WHAT TO WORK ON
For the entries below, the expected answer is the line with "numbers=[1,2,3,1,2,4,5,6,4]", the line with "15. Count number", and every line between them, exactly as written, and nothing more.

RECORD EXCERPTS
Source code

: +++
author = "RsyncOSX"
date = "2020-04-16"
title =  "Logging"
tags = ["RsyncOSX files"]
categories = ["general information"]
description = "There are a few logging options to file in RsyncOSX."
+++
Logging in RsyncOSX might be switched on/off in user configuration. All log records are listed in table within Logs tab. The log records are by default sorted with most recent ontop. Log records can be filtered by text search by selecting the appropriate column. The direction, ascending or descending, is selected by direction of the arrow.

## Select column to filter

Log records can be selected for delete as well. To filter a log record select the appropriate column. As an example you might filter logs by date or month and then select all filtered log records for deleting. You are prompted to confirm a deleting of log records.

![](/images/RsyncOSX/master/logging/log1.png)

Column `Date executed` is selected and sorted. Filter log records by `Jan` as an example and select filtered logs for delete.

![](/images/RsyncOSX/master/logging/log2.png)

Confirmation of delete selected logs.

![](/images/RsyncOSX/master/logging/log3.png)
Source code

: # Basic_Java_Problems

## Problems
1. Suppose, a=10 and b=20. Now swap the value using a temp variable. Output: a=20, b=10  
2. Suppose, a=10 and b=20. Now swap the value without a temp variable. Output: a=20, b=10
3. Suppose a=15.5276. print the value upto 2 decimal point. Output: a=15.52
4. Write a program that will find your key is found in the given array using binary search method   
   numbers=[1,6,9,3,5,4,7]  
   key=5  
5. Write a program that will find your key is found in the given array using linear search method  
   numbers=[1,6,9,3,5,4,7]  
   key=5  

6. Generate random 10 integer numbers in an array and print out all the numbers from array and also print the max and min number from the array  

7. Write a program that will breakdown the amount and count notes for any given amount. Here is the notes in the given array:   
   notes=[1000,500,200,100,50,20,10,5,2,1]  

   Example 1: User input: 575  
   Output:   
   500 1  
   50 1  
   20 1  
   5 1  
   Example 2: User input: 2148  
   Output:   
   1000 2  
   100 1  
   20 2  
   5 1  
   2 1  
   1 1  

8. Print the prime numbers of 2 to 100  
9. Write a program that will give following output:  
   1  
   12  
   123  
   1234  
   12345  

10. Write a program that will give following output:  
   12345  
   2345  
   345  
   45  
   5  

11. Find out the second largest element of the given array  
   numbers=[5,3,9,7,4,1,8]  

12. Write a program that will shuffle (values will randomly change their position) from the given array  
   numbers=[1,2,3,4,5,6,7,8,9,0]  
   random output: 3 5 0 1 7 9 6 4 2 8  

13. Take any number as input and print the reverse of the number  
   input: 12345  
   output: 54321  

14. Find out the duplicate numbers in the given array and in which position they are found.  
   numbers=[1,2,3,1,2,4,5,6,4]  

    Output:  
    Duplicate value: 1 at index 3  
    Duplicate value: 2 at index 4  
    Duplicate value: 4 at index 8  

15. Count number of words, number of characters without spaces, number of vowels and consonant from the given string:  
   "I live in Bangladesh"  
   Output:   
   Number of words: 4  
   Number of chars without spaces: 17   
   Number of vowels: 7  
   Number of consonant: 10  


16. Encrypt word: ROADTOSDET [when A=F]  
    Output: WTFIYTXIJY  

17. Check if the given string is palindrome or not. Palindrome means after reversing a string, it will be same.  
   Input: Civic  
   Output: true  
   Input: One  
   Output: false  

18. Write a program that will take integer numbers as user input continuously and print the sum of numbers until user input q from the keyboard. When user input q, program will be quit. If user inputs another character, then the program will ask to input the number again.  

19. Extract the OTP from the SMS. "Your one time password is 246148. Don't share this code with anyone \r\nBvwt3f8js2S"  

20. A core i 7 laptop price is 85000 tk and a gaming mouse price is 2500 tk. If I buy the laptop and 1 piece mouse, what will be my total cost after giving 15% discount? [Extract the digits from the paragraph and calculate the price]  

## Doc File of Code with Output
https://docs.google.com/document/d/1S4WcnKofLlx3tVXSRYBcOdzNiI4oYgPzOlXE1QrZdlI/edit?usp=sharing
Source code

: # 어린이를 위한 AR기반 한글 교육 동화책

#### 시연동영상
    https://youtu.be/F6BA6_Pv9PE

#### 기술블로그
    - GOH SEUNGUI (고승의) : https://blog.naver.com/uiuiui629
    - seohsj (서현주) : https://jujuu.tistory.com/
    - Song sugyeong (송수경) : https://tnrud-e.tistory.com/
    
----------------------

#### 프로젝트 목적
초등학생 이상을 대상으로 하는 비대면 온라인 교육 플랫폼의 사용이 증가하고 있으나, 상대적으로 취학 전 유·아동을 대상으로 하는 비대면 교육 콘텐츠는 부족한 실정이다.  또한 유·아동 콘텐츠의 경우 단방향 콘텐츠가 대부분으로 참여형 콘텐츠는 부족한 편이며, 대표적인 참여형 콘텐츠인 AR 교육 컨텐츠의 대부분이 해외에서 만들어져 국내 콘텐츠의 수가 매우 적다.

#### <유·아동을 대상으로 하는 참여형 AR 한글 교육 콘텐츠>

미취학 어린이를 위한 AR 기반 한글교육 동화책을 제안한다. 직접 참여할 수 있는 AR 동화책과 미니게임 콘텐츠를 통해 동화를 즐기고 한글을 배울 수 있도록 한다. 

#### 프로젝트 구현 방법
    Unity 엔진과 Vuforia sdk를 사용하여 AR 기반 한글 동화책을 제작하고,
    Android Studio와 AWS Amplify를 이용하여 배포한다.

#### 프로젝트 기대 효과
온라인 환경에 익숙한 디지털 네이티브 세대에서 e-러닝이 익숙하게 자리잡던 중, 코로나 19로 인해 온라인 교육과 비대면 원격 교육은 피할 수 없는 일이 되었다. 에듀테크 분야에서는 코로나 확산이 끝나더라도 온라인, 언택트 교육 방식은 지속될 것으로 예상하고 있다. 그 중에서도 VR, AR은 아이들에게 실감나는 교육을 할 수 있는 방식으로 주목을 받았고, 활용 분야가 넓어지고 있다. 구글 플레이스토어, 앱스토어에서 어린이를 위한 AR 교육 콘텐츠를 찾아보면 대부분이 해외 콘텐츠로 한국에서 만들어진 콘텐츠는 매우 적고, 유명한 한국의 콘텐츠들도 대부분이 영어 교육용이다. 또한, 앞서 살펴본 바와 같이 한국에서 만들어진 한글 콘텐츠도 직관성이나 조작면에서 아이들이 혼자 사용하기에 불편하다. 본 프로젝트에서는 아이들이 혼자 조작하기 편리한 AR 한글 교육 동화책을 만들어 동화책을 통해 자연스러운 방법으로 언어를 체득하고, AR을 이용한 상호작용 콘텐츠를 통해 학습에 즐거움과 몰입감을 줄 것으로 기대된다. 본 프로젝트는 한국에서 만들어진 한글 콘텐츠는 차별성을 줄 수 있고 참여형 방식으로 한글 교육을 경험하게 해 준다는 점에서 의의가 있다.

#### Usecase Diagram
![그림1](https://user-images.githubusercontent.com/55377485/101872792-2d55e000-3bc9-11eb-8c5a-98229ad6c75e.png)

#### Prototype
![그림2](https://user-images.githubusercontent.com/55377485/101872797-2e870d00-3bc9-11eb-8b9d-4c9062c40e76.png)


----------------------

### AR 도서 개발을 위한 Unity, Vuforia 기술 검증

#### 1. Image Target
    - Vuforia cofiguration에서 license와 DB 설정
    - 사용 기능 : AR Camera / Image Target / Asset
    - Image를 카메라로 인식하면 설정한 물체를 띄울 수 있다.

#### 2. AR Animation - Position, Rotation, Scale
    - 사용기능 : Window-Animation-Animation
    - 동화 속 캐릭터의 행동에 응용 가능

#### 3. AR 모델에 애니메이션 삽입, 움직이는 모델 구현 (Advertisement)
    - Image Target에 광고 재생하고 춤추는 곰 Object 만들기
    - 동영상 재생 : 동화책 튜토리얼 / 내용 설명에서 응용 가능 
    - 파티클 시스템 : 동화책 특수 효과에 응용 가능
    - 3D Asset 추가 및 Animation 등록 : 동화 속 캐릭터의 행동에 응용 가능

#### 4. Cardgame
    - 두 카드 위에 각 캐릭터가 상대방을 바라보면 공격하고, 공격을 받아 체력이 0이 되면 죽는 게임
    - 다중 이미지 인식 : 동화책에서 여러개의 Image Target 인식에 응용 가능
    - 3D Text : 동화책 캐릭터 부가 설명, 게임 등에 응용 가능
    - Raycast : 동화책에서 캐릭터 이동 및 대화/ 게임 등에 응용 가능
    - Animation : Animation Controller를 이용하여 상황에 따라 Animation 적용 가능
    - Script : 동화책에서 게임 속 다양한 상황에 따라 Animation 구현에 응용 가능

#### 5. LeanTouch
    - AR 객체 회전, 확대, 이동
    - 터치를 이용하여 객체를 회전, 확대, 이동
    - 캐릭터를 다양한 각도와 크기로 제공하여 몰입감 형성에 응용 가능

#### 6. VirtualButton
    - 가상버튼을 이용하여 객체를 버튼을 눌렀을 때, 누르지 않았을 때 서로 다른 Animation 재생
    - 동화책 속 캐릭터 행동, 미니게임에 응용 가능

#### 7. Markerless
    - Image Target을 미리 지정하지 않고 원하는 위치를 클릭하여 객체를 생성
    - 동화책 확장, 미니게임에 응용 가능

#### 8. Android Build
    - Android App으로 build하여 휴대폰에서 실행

ANSWER TO THIS TASK
   numbers=[1,2,3,1,2,4,5,6,4]  

    Output:  
    Duplicate value: 1 at index 3  
    Duplicate value: 2 at index 4  
    Duplicate value: 4 at index 8  

15. Count number of words, number of characters without spaces, number of vowels and consonant from the given string:  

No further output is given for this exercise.